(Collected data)
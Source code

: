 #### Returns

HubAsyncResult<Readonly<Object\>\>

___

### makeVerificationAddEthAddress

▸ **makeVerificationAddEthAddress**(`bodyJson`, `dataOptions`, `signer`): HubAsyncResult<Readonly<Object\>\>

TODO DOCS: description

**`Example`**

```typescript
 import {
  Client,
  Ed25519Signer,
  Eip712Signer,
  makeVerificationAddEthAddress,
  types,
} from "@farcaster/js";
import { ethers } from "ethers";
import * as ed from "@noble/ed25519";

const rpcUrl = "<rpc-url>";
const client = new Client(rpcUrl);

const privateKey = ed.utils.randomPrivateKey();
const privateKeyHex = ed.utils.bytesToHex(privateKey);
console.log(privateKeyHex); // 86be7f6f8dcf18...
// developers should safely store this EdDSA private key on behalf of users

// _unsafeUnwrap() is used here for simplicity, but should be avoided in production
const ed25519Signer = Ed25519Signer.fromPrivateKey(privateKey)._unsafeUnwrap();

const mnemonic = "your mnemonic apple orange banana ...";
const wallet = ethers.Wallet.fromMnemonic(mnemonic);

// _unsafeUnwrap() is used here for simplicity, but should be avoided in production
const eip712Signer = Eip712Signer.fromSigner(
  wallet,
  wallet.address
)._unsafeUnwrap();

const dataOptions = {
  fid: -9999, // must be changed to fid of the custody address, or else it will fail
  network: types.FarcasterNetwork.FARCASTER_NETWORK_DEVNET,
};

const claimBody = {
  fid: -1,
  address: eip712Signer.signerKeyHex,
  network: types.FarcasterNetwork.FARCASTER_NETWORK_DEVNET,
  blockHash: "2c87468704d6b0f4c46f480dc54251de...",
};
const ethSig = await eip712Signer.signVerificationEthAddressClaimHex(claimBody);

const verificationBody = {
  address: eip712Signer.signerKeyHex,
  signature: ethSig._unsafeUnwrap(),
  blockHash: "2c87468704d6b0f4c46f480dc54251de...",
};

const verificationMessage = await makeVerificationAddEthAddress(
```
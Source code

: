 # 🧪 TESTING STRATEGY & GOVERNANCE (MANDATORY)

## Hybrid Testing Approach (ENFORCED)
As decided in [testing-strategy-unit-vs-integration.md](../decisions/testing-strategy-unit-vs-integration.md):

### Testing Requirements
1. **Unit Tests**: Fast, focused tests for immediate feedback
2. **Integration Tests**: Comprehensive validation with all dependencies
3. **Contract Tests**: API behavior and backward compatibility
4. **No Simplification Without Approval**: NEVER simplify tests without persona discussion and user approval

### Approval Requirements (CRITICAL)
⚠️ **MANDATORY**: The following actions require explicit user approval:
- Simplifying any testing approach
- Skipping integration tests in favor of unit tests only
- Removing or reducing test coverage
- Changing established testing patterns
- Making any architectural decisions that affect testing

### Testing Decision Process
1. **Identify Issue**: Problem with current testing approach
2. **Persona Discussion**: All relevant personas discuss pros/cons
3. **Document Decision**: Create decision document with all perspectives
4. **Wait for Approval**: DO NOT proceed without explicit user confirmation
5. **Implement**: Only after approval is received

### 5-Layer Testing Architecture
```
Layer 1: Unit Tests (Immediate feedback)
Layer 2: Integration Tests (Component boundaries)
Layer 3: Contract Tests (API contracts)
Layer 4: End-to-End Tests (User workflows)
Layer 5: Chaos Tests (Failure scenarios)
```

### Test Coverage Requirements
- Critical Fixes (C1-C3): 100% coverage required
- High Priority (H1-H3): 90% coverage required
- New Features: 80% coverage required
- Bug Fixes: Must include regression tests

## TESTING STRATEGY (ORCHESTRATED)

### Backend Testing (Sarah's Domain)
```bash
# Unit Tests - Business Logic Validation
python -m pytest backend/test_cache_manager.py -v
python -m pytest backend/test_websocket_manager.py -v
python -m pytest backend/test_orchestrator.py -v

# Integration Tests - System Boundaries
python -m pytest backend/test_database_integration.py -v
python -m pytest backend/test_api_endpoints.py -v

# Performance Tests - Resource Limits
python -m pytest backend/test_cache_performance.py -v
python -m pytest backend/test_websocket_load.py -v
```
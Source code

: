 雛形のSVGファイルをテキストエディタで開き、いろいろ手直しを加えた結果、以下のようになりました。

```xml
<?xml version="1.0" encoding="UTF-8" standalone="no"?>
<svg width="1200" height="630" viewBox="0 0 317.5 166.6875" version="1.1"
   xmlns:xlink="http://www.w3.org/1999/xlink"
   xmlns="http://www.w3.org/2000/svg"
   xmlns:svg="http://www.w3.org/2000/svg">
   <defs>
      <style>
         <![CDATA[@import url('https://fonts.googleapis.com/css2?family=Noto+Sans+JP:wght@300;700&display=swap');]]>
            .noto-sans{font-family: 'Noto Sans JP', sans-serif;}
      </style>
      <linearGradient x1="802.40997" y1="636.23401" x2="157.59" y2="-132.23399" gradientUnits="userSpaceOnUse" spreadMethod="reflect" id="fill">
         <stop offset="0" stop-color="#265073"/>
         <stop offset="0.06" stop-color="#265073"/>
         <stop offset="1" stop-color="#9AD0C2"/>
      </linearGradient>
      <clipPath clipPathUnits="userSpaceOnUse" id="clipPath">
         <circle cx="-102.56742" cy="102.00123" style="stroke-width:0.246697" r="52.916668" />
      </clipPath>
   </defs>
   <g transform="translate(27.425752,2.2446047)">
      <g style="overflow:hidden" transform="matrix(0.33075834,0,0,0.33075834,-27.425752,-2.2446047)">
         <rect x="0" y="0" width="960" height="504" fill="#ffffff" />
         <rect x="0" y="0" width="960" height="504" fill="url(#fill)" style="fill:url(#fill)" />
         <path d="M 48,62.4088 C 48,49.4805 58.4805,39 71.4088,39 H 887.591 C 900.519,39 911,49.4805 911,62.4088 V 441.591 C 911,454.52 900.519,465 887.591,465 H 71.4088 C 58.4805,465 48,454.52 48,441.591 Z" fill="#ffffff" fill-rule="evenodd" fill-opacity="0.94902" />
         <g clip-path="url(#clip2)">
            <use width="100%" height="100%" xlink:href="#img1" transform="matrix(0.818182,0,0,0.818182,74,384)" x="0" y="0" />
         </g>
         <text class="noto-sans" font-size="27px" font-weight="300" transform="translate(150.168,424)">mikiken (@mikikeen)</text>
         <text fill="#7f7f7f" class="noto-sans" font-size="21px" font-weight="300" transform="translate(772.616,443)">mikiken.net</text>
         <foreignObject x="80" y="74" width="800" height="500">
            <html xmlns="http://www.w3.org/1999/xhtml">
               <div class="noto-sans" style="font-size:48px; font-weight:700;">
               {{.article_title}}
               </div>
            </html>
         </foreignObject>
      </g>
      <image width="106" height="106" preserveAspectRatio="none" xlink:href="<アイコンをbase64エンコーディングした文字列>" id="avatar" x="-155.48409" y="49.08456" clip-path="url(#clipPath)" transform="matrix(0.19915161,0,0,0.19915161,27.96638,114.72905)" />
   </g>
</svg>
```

* **TASK TO CARRY OUT**
Every single line in the records above must be written out exactly.

* **ANSWER FOR THE TASK**
Source code

: #### Returns

HubAsyncResult<Readonly<Object\>\>

___

### makeVerificationAddEthAddress

▸ **makeVerificationAddEthAddress**(`bodyJson`, `dataOptions`, `signer`): HubAsyncResult<Readonly<Object\>\>

TODO DOCS: description

**`Example`**

```typescript
 import {
  Client,
  Ed25519Signer,
  Eip712Signer,
  makeVerificationAddEthAddress,
  types,
} from "@farcaster/js";
import { ethers } from "ethers";
import * as ed from "@noble/ed25519";

const rpcUrl = "<rpc-url>";
const client = new Client(rpcUrl);

const privateKey = ed.utils.randomPrivateKey();
const privateKeyHex = ed.utils.bytesToHex(privateKey);
console.log(privateKeyHex); // 86be7f6f8dcf18...
// developers should safely store this EdDSA private key on behalf of users

// _unsafeUnwrap() is used here for simplicity, but should be avoided in production
const ed25519Signer = Ed25519Signer.fromPrivateKey(privateKey)._unsafeUnwrap();

const mnemonic = "your mnemonic apple orange banana ...";
const wallet = ethers.Wallet.fromMnemonic(mnemonic);

// _unsafeUnwrap() is used here for simplicity, but should be avoided in production
const eip712Signer = Eip712Signer.fromSigner(
  wallet,
  wallet.address
)._unsafeUnwrap();

const dataOptions = {
  fid: -9999, // must be changed to fid of the custody address, or else it will fail
  network: types.FarcasterNetwork.FARCASTER_NETWORK_DEVNET,
};

const claimBody = {
  fid: -1,
  address: eip712Signer.signerKeyHex,
  network: types.FarcasterNetwork.FARCASTER_NETWORK_DEVNET,
  blockHash: "2c87468704d6b0f4c46f480dc54251de...",
};
const ethSig = await eip712Signer.signVerificationEthAddressClaimHex(claimBody);

const verificationBody = {
  address: eip712Signer.signerKeyHex,
  signature: ethSig._unsafeUnwrap(),
  blockHash: "2c87468704d6b0f4c46f480dc54251de...",
};

const verificationMessage = await makeVerificationAddEthAddress(
```
Source code

: # 🧪 TESTING STRATEGY & GOVERNANCE (MANDATORY)

## Hybrid Testing Approach (ENFORCED)
As decided in [testing-strategy-unit-vs-integration.md](../decisions/testing-strategy-unit-vs-integration.md):

### Testing Requirements
1. **Unit Tests**: Fast, focused tests for immediate feedback
2. **Integration Tests**: Comprehensive validation with all dependencies
3. **Contract Tests**: API behavior and backward compatibility
4. **No Simplification Without Approval**: NEVER simplify tests without persona discussion and user approval

### Approval Requirements (CRITICAL)
⚠️ **MANDATORY**: The following actions require explicit user approval:
- Simplifying any testing approach
- Skipping integration tests in favor of unit tests only
- Removing or reducing test coverage
- Changing established testing patterns
- Making any architectural decisions that affect testing

### Testing Decision Process
1. **Identify Issue**: Problem with current testing approach
2. **Persona Discussion**: All relevant personas discuss pros/cons
3. **Document Decision**: Create decision document with all perspectives
4. **Wait for Approval**: DO NOT proceed without explicit user confirmation
5. **Implement**: Only after approval is received

### 5-Layer Testing Architecture
```
Layer 1: Unit Tests (Immediate feedback)
Layer 2: Integration Tests (Component boundaries)
Layer 3: Contract Tests (API contracts)
Layer 4: End-to-End Tests (User workflows)
Layer 5: Chaos Tests (Failure scenarios)
```

### Test Coverage Requirements
- Critical Fixes (C1-C3): 100% coverage required
- High Priority (H1-H3): 90% coverage required
- New Features: 80% coverage required
- Bug Fixes: Must include regression tests

## TESTING STRATEGY (ORCHESTRATED)

### Backend Testing (Sarah's Domain)
```bash
# Unit Tests - Business Logic Validation
python -m pytest backend/test_cache_manager.py -v
python -m pytest backend/test_websocket_manager.py -v
python -m pytest backend/test_orchestrator.py -v

# Integration Tests - System Boundaries
python -m pytest backend/test_database_integration.py -v
python -m pytest backend/test_api_endpoints.py -v

# Performance Tests - Resource Limits
python -m pytest backend/test_cache_performance.py -v
python -m pytest backend/test_websocket_load.py -v
```
Source code

: 雛形のSVGファイルをテキストエディタで開き、いろいろ手直しを加えた結果、以下のようになりました。

```xml
<?xml version="1.0" encoding="UTF-8" standalone="no"?>
<svg width="1200" height="630" viewBox="0 0 317.5 166.6875" version="1.1"
   xmlns:xlink="http://www.w3.org/1999/xlink"
   xmlns="http://www.w3.org/2000/svg"
   xmlns:svg="http://www.w3.org/2000/svg">
   <defs>
      <style>
         <![CDATA[@import url('https://fonts.googleapis.com/css2?family=Noto+Sans+JP:wght@300;700&display=swap');]]>
            .noto-sans{font-family: 'Noto Sans JP', sans-serif;}
      </style>
      <linearGradient x1="802.40997" y1="636.23401" x2="157.59" y2="-132.23399" gradientUnits="userSpaceOnUse" spreadMethod="reflect" id="fill">
         <stop offset="0" stop-color="#265073"/>
         <stop offset="0.06" stop-color="#265073"/>
         <stop offset="1" stop-color="#9AD0C2"/>
      </linearGradient>
      <clipPath clipPathUnits="userSpaceOnUse" id="clipPath">
         <circle cx="-102.56742" cy="102.00123" style="stroke-width:0.246697" r="52.916668" />
      </clipPath>
   </defs>
   <g transform="translate(27.425752,2.2446047)">
      <g style="overflow:hidden" transform="matrix(0.33075834,0,0,0.33075834,-27.425752,-2.2446047)">
         <rect x="0" y="0" width="960" height="504" fill="#ffffff" />
         <rect x="0" y="0" width="960" height="504" fill="url(#fill)" style="fill:url(#fill)" />
         <path d="M 48,62.4088 C 48,49.4805 58.4805,39 71.4088,39 H 887.591 C 900.519,39 911,49.4805 911,62.4088 V 441.591 C 911,454.52 900.519,465 887.591,465 H 71.4088 C 58.4805,465 48,454.52 48,441.591 Z" fill="#ffffff" fill-rule="evenodd" fill-opacity="0.94902" />
         <g clip-path="url(#clip2)">
            <use width="100%" height="100%" xlink:href="#img1" transform="matrix(0.818182,0,0,0.818182,74,384)" x="0" y="0" />
         </g>
         <text class="noto-sans" font-size="27px" font-weight="300" transform="translate(150.168,424)">mikiken (@mikikeen)</text>
         <text fill="#7f7f7f" class="noto-sans" font-size="21px" font-weight="300" transform="translate(772.616,443)">mikiken.net</text>
         <foreignObject x="80" y="74" width="800" height="500">
            <html xmlns="http://www.w3.org/1999/xhtml">
               <div class="noto-sans" style="font-size:48px; font-weight:700;">
               {{.article_title}}
               </div>
            </html>
         </foreignObject>
      </g>
      <image width="106" height="106" preserveAspectRatio="none" xlink:href="<アイコンをbase64エンコーディングした文字列>" id="avatar" x="-155.48409" y="49.08456" clip-path="url(#clipPath)" transform="matrix(0.19915161,0,0,0.19915161,27.96638,114.72905)" />
   </g>
</svg>
```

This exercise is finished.